Se dico: «Almeno l'oscurità mi copra
e intorno a me sia la notte»;
nemmeno le tenebre per te sono oscure,
e la notte è chiara come il giorno;
per te le tenebre sono come luce."
(sal 138)
Riporto questo post dal blog "Tra Cielo e Terra".
qui
In mattinata, un gruppo di coloni israeliani ha dato fuoco ad almeno 1500 ulivi, in Cisgiordania, appartenenti a contadini palestinesi. Le coltivazioni sono state distrutte come forma di rappresaglia contro lo sgombero di alcuni avamposti illegali dei coloni, effettuati dalle forze di polizia israeliane.
Peacereporter.net

Un antico mito narra di come la città di Atene venne fondata da Poseidone ed Atena, e di come in seguito le due divinità non riuscirono a trovare un accordo su chi dovesse dare il proprio nome e la propria protezione alla città.
Si decise allora di far scegliere direttamente agli ateniesi quale sarebbe stata la propria divinità protettrice.
Poseidone per ingraziarsi il favore dei cittadini fece loro dono di uno splendido cavallo bianco, ed assicurò il proprio appoggio incondizionato nelle battaglie che la città avrebbe affrontato.

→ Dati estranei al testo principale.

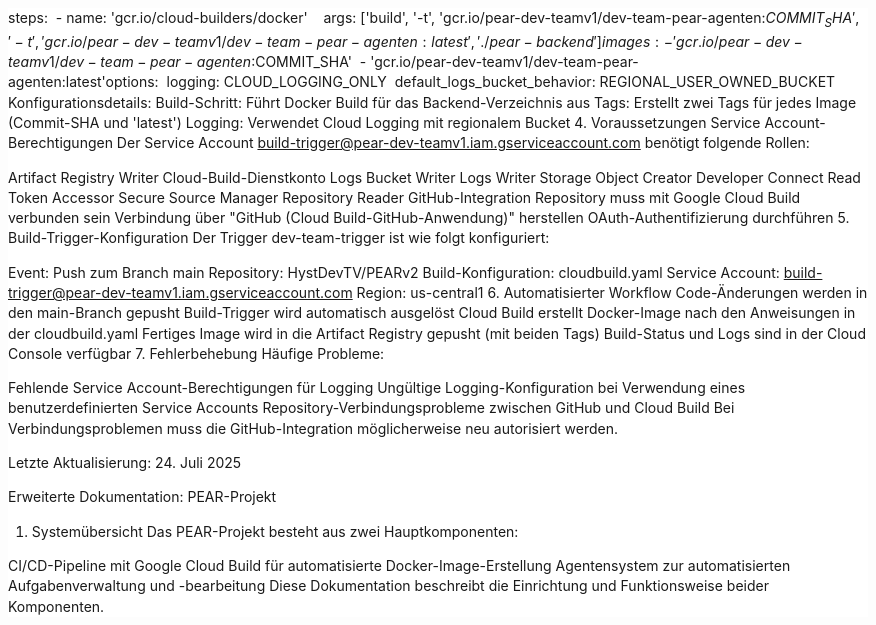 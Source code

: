 
steps:  - name: 'gcr.io/cloud-builders/docker'    args: ['build', '-t', 'gcr.io/pear-dev-teamv1/dev-team-pear-agenten:$COMMIT_SHA', '-t', 'gcr.io/pear-dev-teamv1/dev-team-pear-agenten:latest', './pear-backend']images:  - 'gcr.io/pear-dev-teamv1/dev-team-pear-agenten:$COMMIT_SHA'  - 'gcr.io/pear-dev-teamv1/dev-team-pear-agenten:latest'options:  logging: CLOUD_LOGGING_ONLY  default_logs_bucket_behavior: REGIONAL_USER_OWNED_BUCKET
Konfigurationsdetails:
Build-Schritt: Führt Docker Build für das Backend-Verzeichnis aus
Tags: Erstellt zwei Tags für jedes Image (Commit-SHA und 'latest')
Logging: Verwendet Cloud Logging mit regionalem Bucket
4. Voraussetzungen
Service Account-Berechtigungen
Der Service Account build-trigger@pear-dev-teamv1.iam.gserviceaccount.com benötigt folgende Rollen:

Artifact Registry Writer
Cloud-Build-Dienstkonto
Logs Bucket Writer
Logs Writer
Storage Object Creator
Developer Connect Read Token Accessor
Secure Source Manager Repository Reader
GitHub-Integration
Repository muss mit Google Cloud Build verbunden sein
Verbindung über "GitHub (Cloud Build-GitHub-Anwendung)" herstellen
OAuth-Authentifizierung durchführen
5. Build-Trigger-Konfiguration
Der Trigger dev-team-trigger ist wie folgt konfiguriert:

Event: Push zum Branch main
Repository: HystDevTV/PEARv2
Build-Konfiguration: cloudbuild.yaml
Service Account: build-trigger@pear-dev-teamv1.iam.gserviceaccount.com
Region: us-central1
6. Automatisierter Workflow
Code-Änderungen werden in den main-Branch gepusht
Build-Trigger wird automatisch ausgelöst
Cloud Build erstellt Docker-Image nach den Anweisungen in der cloudbuild.yaml
Fertiges Image wird in die Artifact Registry gepusht (mit beiden Tags)
Build-Status und Logs sind in der Cloud Console verfügbar
7. Fehlerbehebung
Häufige Probleme:

Fehlende Service Account-Berechtigungen für Logging
Ungültige Logging-Konfiguration bei Verwendung eines benutzerdefinierten Service Accounts
Repository-Verbindungsprobleme zwischen GitHub und Cloud Build
Bei Verbindungsproblemen muss die GitHub-Integration möglicherweise neu autorisiert werden.

Letzte Aktualisierung: 24. Juli 2025

Erweiterte Dokumentation: PEAR-Projekt
1. Systemübersicht
Das PEAR-Projekt besteht aus zwei Hauptkomponenten:

CI/CD-Pipeline mit Google Cloud Build für automatisierte Docker-Image-Erstellung
Agentensystem zur automatisierten Aufgabenverwaltung und -bearbeitung
Diese Dokumentation beschreibt die Einrichtung und Funktionsweise beider Komponenten.
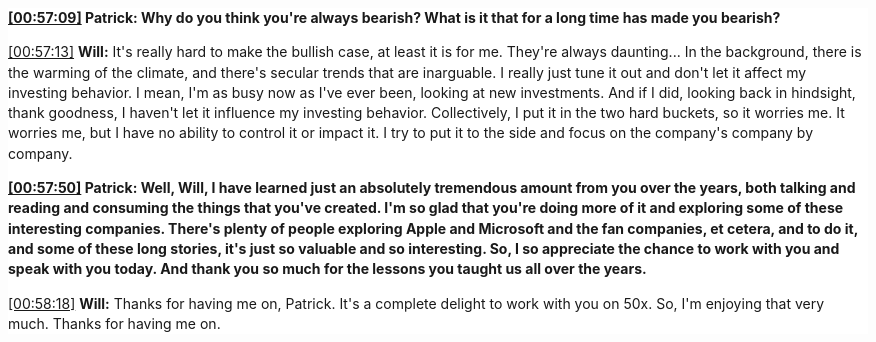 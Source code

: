 **[\[00:57:09\]](https://www.joincolossus.com/episodes/88167992/thorndike-the-power-of-long-holding-periods?startTime=3429&btp=dc675a8d) Patrick: Why do you think you're always bearish? What is it that for a long time has made you bearish?**

[\[00:57:13\]](https://www.joincolossus.com/episodes/88167992/thorndike-the-power-of-long-holding-periods?startTime=3433&btp=dc675a8d) **Will:** It's really hard to make the bullish case, at least it is for me. They're always daunting... In the background, there is the warming of the climate, and there's secular trends that are inarguable. I really just tune it out and don't let it affect my investing behavior. I mean, I'm as busy now as I've ever been, looking at new investments. And if I did, looking back in hindsight, thank goodness, I haven't let it influence my investing behavior. Collectively, I put it in the two hard buckets, so it worries me. It worries me, but I have no ability to control it or impact it. I try to put it to the side and focus on the company's company by company.

**[\[00:57:50\]](https://www.joincolossus.com/episodes/88167992/thorndike-the-power-of-long-holding-periods?startTime=3470&btp=dc675a8d) Patrick: Well, Will, I have learned just an absolutely tremendous amount from you over the years, both talking and reading and consuming the things that you've created. I'm so glad that you're doing more of it and exploring some of these interesting companies. There's plenty of people exploring Apple and Microsoft and the fan companies, et cetera, and to do it, and some of these long stories, it's just so valuable and so interesting. So, I so appreciate the chance to work with you and speak with you today. And thank you so much for the lessons you taught us all over the years.**

[\[00:58:18\]](https://www.joincolossus.com/episodes/88167992/thorndike-the-power-of-long-holding-periods?startTime=3498&btp=dc675a8d) **Will:** Thanks for having me on, Patrick. It's a complete delight to work with you on 50x. So, I'm enjoying that very much. Thanks for having me on. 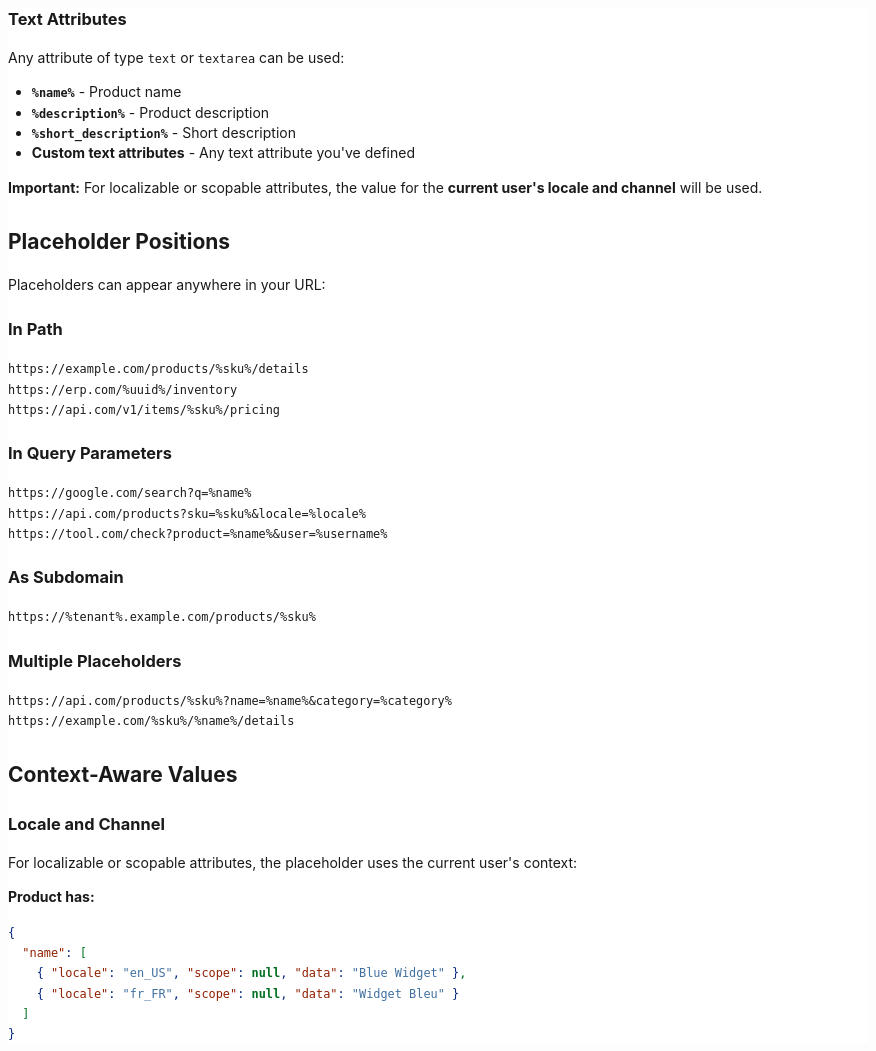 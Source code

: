 ### Text Attributes

Any attribute of type `text` or `textarea` can be used:

- **`%name%`** - Product name
- **`%description%`** - Product description
- **`%short_description%`** - Short description
- **Custom text attributes** - Any text attribute you've defined

**Important:** For localizable or scopable attributes, the value for the **current user's locale and channel** will be used.

## Placeholder Positions

Placeholders can appear anywhere in your URL:

### In Path

```
https://example.com/products/%sku%/details
https://erp.com/%uuid%/inventory
https://api.com/v1/items/%sku%/pricing
```

### In Query Parameters

```
https://google.com/search?q=%name%
https://api.com/products?sku=%sku%&locale=%locale%
https://tool.com/check?product=%name%&user=%username%
```

### As Subdomain

```
https://%tenant%.example.com/products/%sku%
```

### Multiple Placeholders

```
https://api.com/products/%sku%?name=%name%&category=%category%
https://example.com/%sku%/%name%/details
```

## Context-Aware Values

### Locale and Channel

For localizable or scopable attributes, the placeholder uses the current user's context:

**Product has:**
```json
{
  "name": [
    { "locale": "en_US", "scope": null, "data": "Blue Widget" },
    { "locale": "fr_FR", "scope": null, "data": "Widget Bleu" }
  ]
}
```
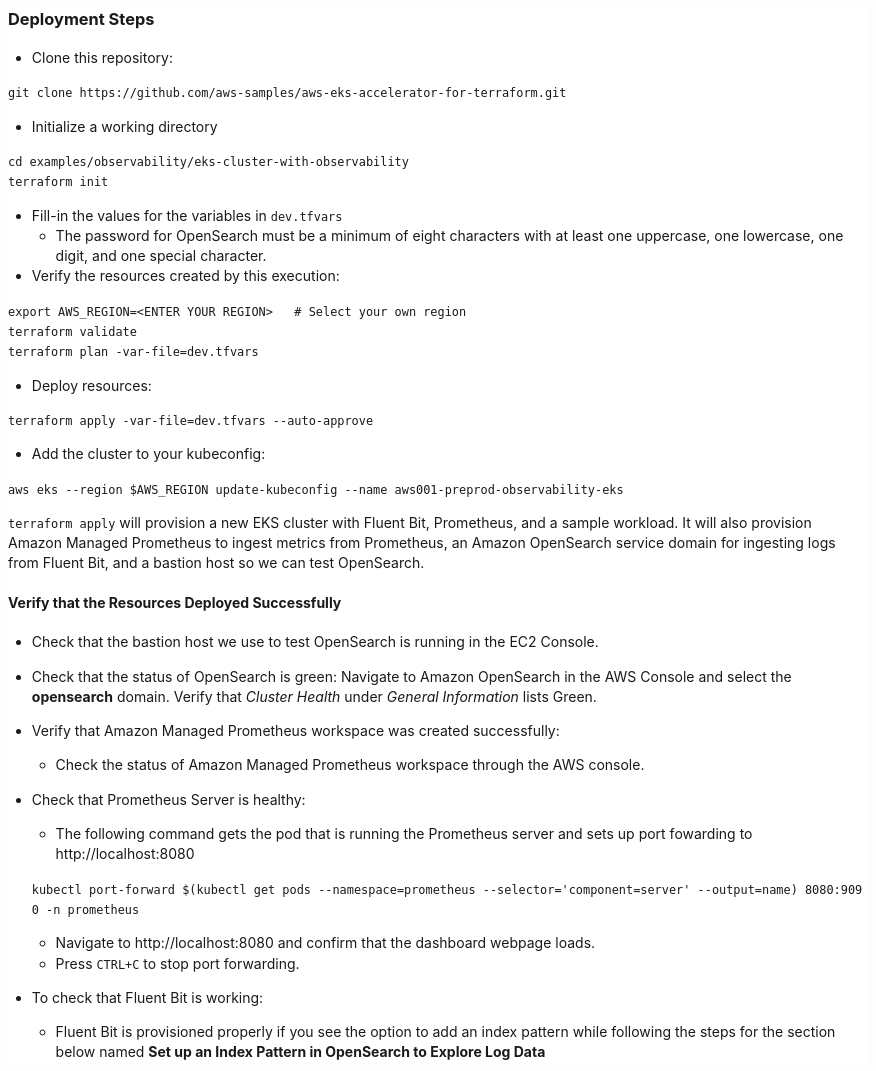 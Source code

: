 ### Deployment Steps
- Clone this repository: 
```
git clone https://github.com/aws-samples/aws-eks-accelerator-for-terraform.git
```
- Initialize a working directory
```
cd examples/observability/eks-cluster-with-observability
terraform init
```
- Fill-in the values for the variables in `dev.tfvars`
  - The password for OpenSearch must be a minimum of eight characters with at least one uppercase, one lowercase, one digit, and one special character.
- Verify the resources created by this execution:
```
export AWS_REGION=<ENTER YOUR REGION>   # Select your own region
terraform validate
terraform plan -var-file=dev.tfvars
```
- Deploy resources:
 ```
 terraform apply -var-file=dev.tfvars --auto-approve
 ```
- Add the cluster to your kubeconfig: 
```
aws eks --region $AWS_REGION update-kubeconfig --name aws001-preprod-observability-eks
```

`terraform apply` will provision a new EKS cluster with Fluent Bit, Prometheus, and a sample workload. It will also provision Amazon Managed Prometheus to ingest metrics from Prometheus, an Amazon OpenSearch service domain for ingesting logs from Fluent Bit, and a bastion host so we can test OpenSearch.

#### Verify that the Resources Deployed Successfully

- Check that the bastion host we use to test OpenSearch is running in the EC2 Console.

- Check that the status of OpenSearch is green:
Navigate to Amazon OpenSearch in the AWS Console and select the __opensearch__ domain. Verify that *Cluster Health* under *General Information* lists Green.

- Verify that Amazon Managed Prometheus workspace was created successfully:
  - Check the status of Amazon Managed Prometheus workspace through the AWS console.

- Check that Prometheus Server is healthy:
  - The following command gets the pod that is running the Prometheus server and sets up port fowarding to http://localhost:8080
  ``` 
  kubectl port-forward $(kubectl get pods --namespace=prometheus --selector='component=server' --output=name) 8080:9090 -n prometheus
  ```
  - Navigate to http://localhost:8080 and confirm that the dashboard webpage loads.
  - Press `CTRL+C` to stop port forwarding.

- To check that Fluent Bit is working:
  - Fluent Bit is provisioned properly if you see the option to add an index pattern while following the steps for the section below named __Set up an Index Pattern in OpenSearch to Explore Log Data__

Atena invece fece sorgere dalla terra un ulivo.
Poseidone offriva alla città la via della guerra e della conquista, mentre nell’ulivo di Atena erano rappresentate le virtù della saggezza e della prudenza, e soprattutto i benefici della pace.
Il popolo di Atene scelse di accettare il dono della dea, il cui nome fu dato alla città, e l’ulivo divenne uno dei suoi simboli.
Coloro che sono nati sulle rive del mediterraneo sanno che per quanto ci si sposti lungo le sue sponde, per quanto cambino le lingue e il colore della pelle delle persone che via via si incontreranno, l’uniformità del paesaggio saprà sempre infondere un senso di rassicurante familiarità, così come il ritrovare lungo tutte le coste la presenza dell’ulivo darà l’impressione di non essersi mai allontanati dalla propria casa.
Così come per secoli non vi fu alcuna identità europea nel nostro continente, ed i popoli che vi abitavano potevano essere divisi, allora come oggi, in due grandi famiglie: coloro che utilizzavano il burro ed il grasso per cucinare e coloro che invece avevano il privilegio di disporre dell'olio d'oliva.

La diffusione della pianta dell'ulivo nel mediterraneo
Dalle colline di lavanda della Provenza fino ai boschi del Libano, da Gibilterra alla foce del Nilo, da Misirlou a Miriam, dal paradiso in terra della Morea fino a Smirne che ancora brucia, vi è un’unica anima che percorre le terre che si affacciano sul nostro mare, un’anima a cui l’albero dell’ulivo ha saputo dare un corpo.
Dalle colonne d’Ercole fino in Palestina, vicino ai prati fioriti dove la giovane Europa venne rapita da Zeus, nella terra tre volte santa dove quella pace che l’ulivo da sempre simboleggia pare non essere mai di casa.
La Palestina, la terra dove pochi giorni fa un gruppo di coloni ebrei fondamentalisti, armati di torce, ha dato alle fiamme più di 1.500 alberi di ulivo, un gesto il cui tetro simbolismo gela il sangue.
Portatori di discordia, costruttori di colonie la cui presenza è dichiarata illegale anche dalle misere organizzazioni sovranazionali terrene: neppure la conclamata ipocrisia di queste ultime, infatti, è in grado di fornire una giustificazione ad un sopruso di tali dimensioni.
Hanno bruciato gli ulivi, l’unica fonte di sostentamento rimasta alle genti che abitano quelle terre da decine di generazioni.
Nel nome di un Dio il cui volere interpretano a loro piacimento, con l’unica giustificazione di un testo sacro che dal loro punto di vista affida quelle terre alla loro progenie, a coloro che condividono il loro stesso sangue incontaminato.
Una terra che hanno dimostrato di non amare, una terra che pretendono loro ma che non esitano a violentare ed a bruciare, mandando in cenere le sue creature più nobili, dando alle fiamme la sua stessa anima.